Participating Holding is found when a Maltese company holds equity shares in another entity, and the Maltese company satisfies the below criteria:
- Holds directly at least 5% of the equity shares of another entity such as a company, body of persons or CIS. The 5% must confer the right to at least two out of the following three equity rights:
- the voting rights,
- the dividend rights
- the rights to assets on a winding-up of the equity shares; or
- Is an equity shareholder in another entity and is entitled to either sit on the Board or appoint a person to sit on the Board of the other entity; or
- Is an equity shareholder investing at least €1,164,000 (or the equivalent sum in a foreign currency) for an uninterrupted period of not less than 183 days in another entity; or
- Is an equity shareholder and is entitled to, at its option, call for and acquire the entire balance of the equity shares not held by it; or
- Is an equity shareholder and is entitled to the first refusal in the event of proposed disposal, redemption or cancellation of all the equity shares; or
- Is holding shares for the furtherance of its own business, and the holding is not held as trading stock for trade.
No Withholding Tax on Dividends Distributed
No Malta tax is generally withheld on the payment of dividends by a Maltese registered company to its shareholders, regardless of whether the shareholders are a resident or a non-resident in Malta.
No Capital Gains Tax on the Disposal fo Shares
Capital gains received by a non-resident shareholder upon disposal of shares in the Malta Company are usually exempt from Malta tax.
No Tax Upon Acquiring Shares in Subsidiaries
Acquiring shares in a subsidiary would not generate any Malta tax regardless as to whether the shares are obtained via a rights issue or a share transfer.
As Malta is a member of the EU, you can benefit from EU directives put in place.
- EU Parent-Subsidiary Directive – Dividends paid to a Maltese company by an EU subsidiary are not subject to a withholding tax. Moreover, this prevents the double taxation of parent companies on the profits derived from their subsidiaries
- EU Interest and Royalties Directive – Interest and royalties paid to Maltese company by an EU associated company are not subject to withholding tax.

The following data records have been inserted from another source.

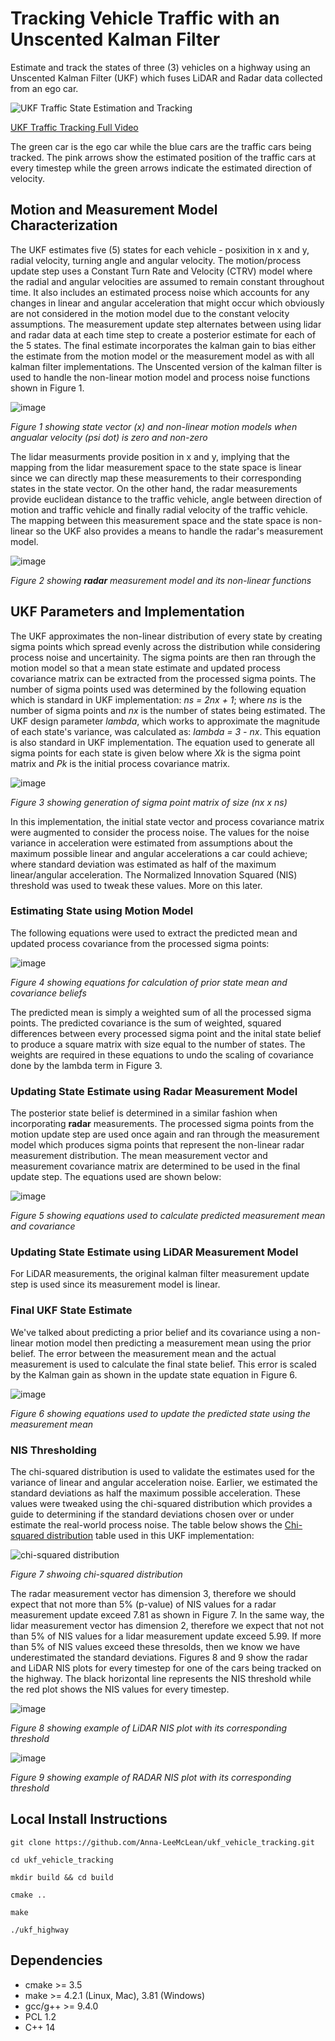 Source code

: # Tracking Vehicle Traffic with an Unscented Kalman Filter
Estimate and track the states of three (3) vehicles on a highway using an Unscented Kalman Filter (UKF) which fuses LiDAR and Radar data collected from an ego car.

![UKF Traffic State Estimation and Tracking](https://github.com/Anna-LeeMcLean/ukf_vehicle_tracking/assets/60242931/a37532e0-a301-46fd-9920-1922827bfecf)

[UKF Traffic Tracking Full Video](https://drive.google.com/file/d/1waTpi-bz6Hv2raLWvd0hSLEpJ72nJB9q/view?usp=sharing)

The green car is the ego car while the blue cars are the traffic cars being tracked. The pink arrows show the estimated position of the traffic cars at every timestep while the green arrows indicate the estimated direction of velocity.

## Motion and Measurement Model Characterization
The UKF estimates five (5) states for each vehicle - posixition in x and y, radial velocity, turning angle and angular velocity. The motion/process update step uses a Constant Turn Rate and Velocity (CTRV) model where the radial and angular velocities are assumed to remain constant throughout time. It also includes an estimated process noise which accounts for any changes in linear and angular acceleration that might occur which obviously are not considered in the motion model due to the constant velocity assumptions. The measurement update step alternates between using lidar and radar data at each time step to create a posterior estimate for each of the 5 states. The final estimate incorporates the kalman gain to bias either the estimate from the motion model or the measurement model as with all kalman filter implementations. The Unscented version of the kalman filter is used to handle the non-linear motion model and process noise functions shown in Figure 1. 

![image](https://github.com/Anna-LeeMcLean/ukf_vehicle_tracking/assets/60242931/f802124c-a6d7-4214-9e6a-1570a3dd34fb)

*Figure 1 showing state vector (x) and non-linear motion models when angualar velocity (psi dot) is zero and non-zero*

The lidar measurments provide position in x and y, implying that the mapping from the lidar measurement space to the state space is linear since we can directly map these measurements to their corresponding states in the state vector. On the other hand, the radar measurements provide euclidean distance to the traffic vehicle, angle between direction of motion and traffic vehicle and finally radial velocity of the traffic vehicle. The mapping between this measurement space and the state space is non-linear so the UKF also provides a means to handle the radar's measurement model.

![image](https://github.com/Anna-LeeMcLean/ukf_vehicle_tracking/assets/60242931/dde5719f-a7eb-4052-81c4-9aff13d09f9f)

*Figure 2 showing **radar** measurement model and its non-linear functions*

## UKF Parameters and Implementation
The UKF approximates the non-linear distribution of every state by creating sigma points which spread evenly across the distribution while considering process noise and uncertainity. The sigma points are then ran through the motion model so that a mean state estimate and updated process covariance matrix can be extracted from the processed sigma points. The number of sigma points used was determined by the following equation which is standard in UKF implementation: *ns = 2nx + 1*; where *ns* is the number of sigma points and *nx* is the number of states being estimated. The UKF design parameter *lambda*, which works to approximate the magnitude of each state's variance, was calculated as: *lambda = 3 - nx*. This equation is also standard in UKF implementation. The equation used to generate all sigma points for each state is given below where *Xk* is the sigma point matrix and *Pk* is the initial process covariance matrix.

![image](https://github.com/Anna-LeeMcLean/ukf_vehicle_tracking/assets/60242931/a82b2283-e047-46ca-864a-bfbc2184ec1e)

*Figure 3 showing generation of sigma point matrix of size (nx x ns)*

In this implementation, the initial state vector and process covariance matrix were augmented to consider the process noise. The values for the noise variance in acceleration were estimated from assumptions about the maximum possible linear and angular accelerations a car could achieve; where standard deviation was estimated as half of the maximum linear/angular acceleration. The Normalized Innovation Squared (NIS) threshold was used to tweak these values. More on this later.

### Estimating State using Motion Model
The following equations were used to extract the predicted mean and updated process covariance from the processed sigma points:

![image](https://github.com/Anna-LeeMcLean/ukf_vehicle_tracking/assets/60242931/4c4f1bf7-0e29-49fb-acf8-4ceb4f9681a4)

*Figure 4 showing equations for calculation of prior state mean and covariance beliefs*

The predicted mean is simply a weighted sum of all the processed sigma points. The predicted covariance is the sum of weighted, squared differences between every processed sigma point and the inital state belief to produce a square matrix with size equal to the number of states. The weights are required in these equations to undo the scaling of covariance done by the lambda term in Figure 3.

### Updating State Estimate using Radar Measurement Model
The posterior state belief is determined in a similar fashion when incorporating **radar** measurements. The processed sigma points from the motion update step are used once again and ran through the measurement model which produces sigma points that represent the non-linear radar measurement distribution. The mean measurement vector and measurement covariance matrix are determined to be used in the final update step. The equations used are shown below:

![image](https://github.com/Anna-LeeMcLean/ukf_vehicle_tracking/assets/60242931/6dfb0595-ef45-40c5-bf6e-77b1d79abf67)

*Figure 5 showing equations used to calculate predicted measurement mean and covariance*

### Updating State Estimate using LiDAR Measurement Model
For LiDAR measurements, the original kalman filter measurement update step is used since its measurement model is linear.

### Final UKF State Estimate
We've talked about predicting a prior belief and its covariance using a non-linear motion model then predicting a measurement mean using the prior belief. The error between the measurement mean and the actual measurement is used to calculate the final state belief. This error is scaled by the Kalman gain as shown in the update state equation in Figure 6.

![image](https://github.com/Anna-LeeMcLean/ukf_vehicle_tracking/assets/60242931/34c5f20e-10c2-4a5a-b3de-fccc6131caed)

*Figure 6 showing equations used to update the predicted state using the measurement mean*

### NIS Thresholding

The chi-squared distribution is used to validate the estimates used for the variance of linear and angular acceleration noise. Earlier, we estimated the standard deviations as half the maximum possible acceleration. These values were tweaked using the chi-squared distribution which provides a guide to determining if the standard deviations chosen over or under estimate the real-world process noise. The table below shows the [Chi-squared distribution](https://en.wikipedia.org/wiki/Chi-squared_distribution) table used in this UKF implementation:

![chi-squared distribution](https://github.com/Anna-LeeMcLean/ukf_vehicle_tracking/assets/60242931/2092b9b3-50f8-41c8-82a6-3e568280a8ea)

*Figure 7 shwoing chi-squared distribution*

The radar measurement vector has dimension 3, therefore we should expect that not more than 5% (p-value) of NIS values for a radar measurement update exceed 7.81 as shown in Figure 7. In the same way, the lidar measurement vector has dimension 2, therefore we expect that not not than 5% of NIS values for a lidar measurement update exceed 5.99. If more than 5% of NIS values exceed these thresolds, then we know we have underestimated the standard deviations. Figures 8 and 9 show the radar and LiDAR NIS plots for every timestep for one of the cars being tracked on the highway. The black horizontal line represents the NIS threshold while the red plot shows the NIS values for every timestep.

![image](https://github.com/Anna-LeeMcLean/ukf_vehicle_tracking/assets/60242931/e00014b1-1114-4638-911e-8086846e26b5)

*Figure 8 showing example of LiDAR NIS plot with its corresponding threshold*

![image](https://github.com/Anna-LeeMcLean/ukf_vehicle_tracking/assets/60242931/e52c150d-f52b-499b-86fe-d11e38c930e2)

*Figure 9 showing example of RADAR NIS plot with its corresponding threshold*

## Local Install Instructions

`git clone https://github.com/Anna-LeeMcLean/ukf_vehicle_tracking.git`

`cd ukf_vehicle_tracking`

`mkdir build && cd build`

`cmake ..`

`make`

`./ukf_highway`


## Dependencies
* cmake >= 3.5
* make >= 4.2.1 (Linux, Mac), 3.81 (Windows)
* gcc/g++ >= 9.4.0
* PCL 1.2
* C++ 14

- EU Mergers Directive – The Directive facilitates mergers between companies established in EU countries.
Intellectual Property (IP) and Royalty Structures
Setting up an IP and royalty structure in Malta maximises any potential future earnings. Any income earnt through the use of your intellectual property can benefit from Malta’s tax refund system as well as the participation exemption scheme.
The Maltese tax regime does not contain thin capitalisation rules.